Tabular Dataset Inference Iris
Copyright (c) Microsoft Corporation. All rights reserved. Licensed under the MIT License.
![]()
Using Azure Machine Learning Pipelines for Batch Inference for CSV Files
In this notebook, we will demonstrate how to make predictions on large quantities of data asynchronously using the ML pipelines with Azure Machine Learning. Batch inference (or batch scoring) provides cost-effective inference, with unparalleled throughput for asynchronous applications. Batch prediction pipelines can scale to perform inference on terabytes of production data.
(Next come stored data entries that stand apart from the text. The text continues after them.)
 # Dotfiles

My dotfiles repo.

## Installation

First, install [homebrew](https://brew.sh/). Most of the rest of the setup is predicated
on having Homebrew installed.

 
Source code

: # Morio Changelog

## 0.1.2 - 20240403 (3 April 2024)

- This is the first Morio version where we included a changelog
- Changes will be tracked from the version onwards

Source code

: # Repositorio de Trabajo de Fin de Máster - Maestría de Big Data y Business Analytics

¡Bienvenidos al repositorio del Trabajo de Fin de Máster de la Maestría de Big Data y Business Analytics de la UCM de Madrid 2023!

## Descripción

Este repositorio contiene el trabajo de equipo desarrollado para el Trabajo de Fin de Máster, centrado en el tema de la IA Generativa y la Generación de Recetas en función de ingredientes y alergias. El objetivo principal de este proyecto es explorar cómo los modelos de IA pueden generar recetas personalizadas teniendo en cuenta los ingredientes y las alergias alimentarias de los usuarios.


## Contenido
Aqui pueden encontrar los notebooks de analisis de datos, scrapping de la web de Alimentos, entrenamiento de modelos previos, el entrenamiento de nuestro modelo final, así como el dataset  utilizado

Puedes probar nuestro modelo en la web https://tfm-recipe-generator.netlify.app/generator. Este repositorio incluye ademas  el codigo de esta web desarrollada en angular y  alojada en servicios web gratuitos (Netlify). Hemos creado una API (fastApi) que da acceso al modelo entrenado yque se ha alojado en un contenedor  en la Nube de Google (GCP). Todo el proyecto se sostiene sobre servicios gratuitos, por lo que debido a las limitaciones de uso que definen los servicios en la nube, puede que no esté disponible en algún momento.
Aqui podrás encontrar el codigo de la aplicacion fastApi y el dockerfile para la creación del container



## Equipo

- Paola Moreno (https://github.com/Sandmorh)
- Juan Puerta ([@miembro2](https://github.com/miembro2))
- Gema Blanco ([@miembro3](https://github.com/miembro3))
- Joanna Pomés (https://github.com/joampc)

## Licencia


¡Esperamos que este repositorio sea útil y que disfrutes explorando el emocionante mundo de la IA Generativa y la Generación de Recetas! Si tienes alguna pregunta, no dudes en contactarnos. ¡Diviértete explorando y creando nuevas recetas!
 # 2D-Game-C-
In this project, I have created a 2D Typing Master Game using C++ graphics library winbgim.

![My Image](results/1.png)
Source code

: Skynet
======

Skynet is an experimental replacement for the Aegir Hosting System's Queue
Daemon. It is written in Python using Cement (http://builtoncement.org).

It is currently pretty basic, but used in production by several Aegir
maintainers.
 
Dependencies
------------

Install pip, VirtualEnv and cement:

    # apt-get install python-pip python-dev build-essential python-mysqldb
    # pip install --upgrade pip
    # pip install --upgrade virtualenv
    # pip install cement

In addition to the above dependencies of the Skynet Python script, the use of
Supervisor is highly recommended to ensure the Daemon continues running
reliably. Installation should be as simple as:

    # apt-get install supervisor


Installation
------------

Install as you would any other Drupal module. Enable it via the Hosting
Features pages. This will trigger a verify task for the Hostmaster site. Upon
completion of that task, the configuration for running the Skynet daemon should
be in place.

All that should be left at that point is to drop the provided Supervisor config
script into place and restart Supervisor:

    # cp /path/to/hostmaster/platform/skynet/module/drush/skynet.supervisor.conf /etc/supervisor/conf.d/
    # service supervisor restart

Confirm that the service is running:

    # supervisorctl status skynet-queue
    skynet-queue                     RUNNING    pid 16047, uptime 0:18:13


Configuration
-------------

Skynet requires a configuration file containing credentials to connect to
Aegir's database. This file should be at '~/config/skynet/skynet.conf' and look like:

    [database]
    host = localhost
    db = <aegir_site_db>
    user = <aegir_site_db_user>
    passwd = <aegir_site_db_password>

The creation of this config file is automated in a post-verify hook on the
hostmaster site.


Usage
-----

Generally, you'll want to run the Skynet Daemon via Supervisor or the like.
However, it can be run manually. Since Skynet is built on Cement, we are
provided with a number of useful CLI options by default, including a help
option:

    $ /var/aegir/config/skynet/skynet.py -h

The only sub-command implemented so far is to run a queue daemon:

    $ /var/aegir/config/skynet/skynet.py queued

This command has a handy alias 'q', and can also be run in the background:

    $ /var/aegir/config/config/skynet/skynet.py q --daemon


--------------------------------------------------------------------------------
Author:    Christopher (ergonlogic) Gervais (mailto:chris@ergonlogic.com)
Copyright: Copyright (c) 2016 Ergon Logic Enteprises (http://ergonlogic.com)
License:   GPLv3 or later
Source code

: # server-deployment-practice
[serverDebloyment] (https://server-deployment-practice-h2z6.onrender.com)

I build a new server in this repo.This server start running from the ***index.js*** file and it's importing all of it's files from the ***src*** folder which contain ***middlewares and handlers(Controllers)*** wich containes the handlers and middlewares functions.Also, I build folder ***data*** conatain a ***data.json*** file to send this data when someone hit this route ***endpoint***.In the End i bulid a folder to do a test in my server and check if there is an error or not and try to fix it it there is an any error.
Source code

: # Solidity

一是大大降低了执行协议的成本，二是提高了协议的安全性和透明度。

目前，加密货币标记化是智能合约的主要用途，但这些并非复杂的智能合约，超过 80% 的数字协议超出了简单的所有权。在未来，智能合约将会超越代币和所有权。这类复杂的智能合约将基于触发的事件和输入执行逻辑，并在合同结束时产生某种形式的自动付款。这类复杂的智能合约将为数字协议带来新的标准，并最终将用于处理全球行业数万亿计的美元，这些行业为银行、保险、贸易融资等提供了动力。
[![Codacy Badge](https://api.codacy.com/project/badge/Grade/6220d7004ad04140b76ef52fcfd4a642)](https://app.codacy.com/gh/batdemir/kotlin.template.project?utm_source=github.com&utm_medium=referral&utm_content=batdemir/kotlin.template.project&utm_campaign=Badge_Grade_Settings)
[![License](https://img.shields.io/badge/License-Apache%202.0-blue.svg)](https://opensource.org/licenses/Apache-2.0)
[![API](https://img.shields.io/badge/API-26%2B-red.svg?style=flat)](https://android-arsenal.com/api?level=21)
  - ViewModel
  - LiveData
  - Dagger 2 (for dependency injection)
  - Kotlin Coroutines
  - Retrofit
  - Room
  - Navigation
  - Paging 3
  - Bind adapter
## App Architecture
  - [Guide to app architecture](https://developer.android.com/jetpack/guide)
Batch prediction is optimized for high throughput, fire-and-forget predictions for a large collection of data.
Tip If your system requires low-latency processing (to process a single document or small set of documents quickly), use real-time scoring instead of batch prediction.
In this example we will take use a machine learning model already trained to predict different types of iris flowers and run that trained model on some of the data in a CSV file which has characteristics of different iris flowers. However, the same example can be extended to manipulating data to any embarrassingly-parallel processing through a python script.
The outline of this notebook is as follows:
- Create a DataStore referencing the CSV files stored in a blob container.
- Register the pretrained model into the model registry.
- Use the registered model to do batch inference on the CSV files in the data blob container.
Prerequisites
If you are using an Azure Machine Learning Notebook VM, you are all set. Otherwise, make sure you go through the configuration Notebook located at https://github.com/Azure/MachineLearningNotebooks first. This sets you up with a working config file that has information on your workspace, subscription id, etc.
Connect to workspace
Create a workspace object from the existing workspace. Workspace.from_config() reads the file config.json and loads the details into an object named ws.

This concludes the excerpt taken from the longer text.